(Entries provided Opens)
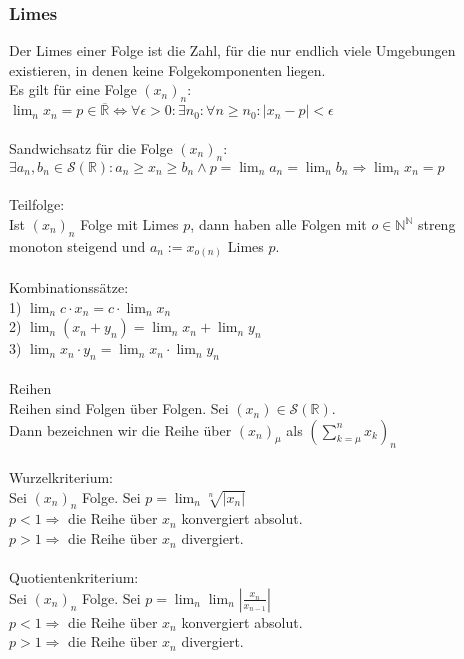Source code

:\documentclass[12pt, a4paper]{article}
\begin{document}
\subsubsection*{Limes}
Der Limes einer Folge ist die Zahl, für die nur endlich viele Umgebungen existieren, in denen keine Folgekomponenten liegen.\\
Es gilt für eine Folge \((x_n)_n\):\\
\(\lim_n x_n = p \in \overline{\mathbb{R}} \Longleftrightarrow \forall \epsilon > 0: \exists n_0: \forall n \ge n_0: |x_n - p| < \epsilon\) \\ \\
Sandwichsatz für die Folge \((x_n)_n\):\\
\(\exists a_n, b_n \in \mathcal{S}(\mathbb R): a_n \ge x_n \ge b_n \wedge p = \lim_{n} a_n = \lim_{n} b_n \Longrightarrow \lim_n x_n = p\) \\ \\
Teilfolge: \\
Ist \((x_n)_n\) Folge mit Limes \(p\), dann haben alle Folgen mit \(o \in \mathbb N ^ \mathbb N\) streng monoton steigend und \(a_n := x_{o(n)}\) Limes \(p\). \\ \\
Kombinationssätze:\\
1) \(\lim_n c \cdot x_n = c \cdot \lim_n x_n\) \\
2) \(\lim_n (x_n + y_n) = \lim_n x_n + \lim_n y_n\) \\
3) \(\lim_n x_n \cdot y_n = \lim_n x_n \cdot \lim_n y_n\) \\ \\
Reihen \\
Reihen sind Folgen über Folgen. Sei \((x_n) \in \mathcal{S}(\mathbb R)\).\\ Dann bezeichnen wir die Reihe über \((x_n)_\mu\) als \(\left(\sum_{k = \mu}^{n} x_k\right)_n\) \\ \\
Wurzelkriterium:\\
Sei \((x_n)_n\) Folge. Sei \(p = \lim_n \sqrt[n]{|x_n|}\) \\
\(p < 1 \Longrightarrow \) die Reihe über \(x_n\) konvergiert absolut. \\
\(p > 1 \Longrightarrow \) die Reihe über \(x_n\) divergiert. \\ \\
Quotientenkriterium:\\
Sei \((x_n)_n\) Folge. Sei \(p = \lim_n \lim_{n}|\frac{x_n}{x_{n-1}}|\) \\
\(p < 1 \Longrightarrow \) die Reihe über \(x_n\) konvergiert absolut. \\
\(p > 1 \Longrightarrow \) die Reihe über \(x_n\) divergiert. 
\end{document}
(Entries provided Closes)
Exercise details: Across the listing, how many lines contain the word "divergiert"? Give the number without further comment.

Answer to this exercise: 2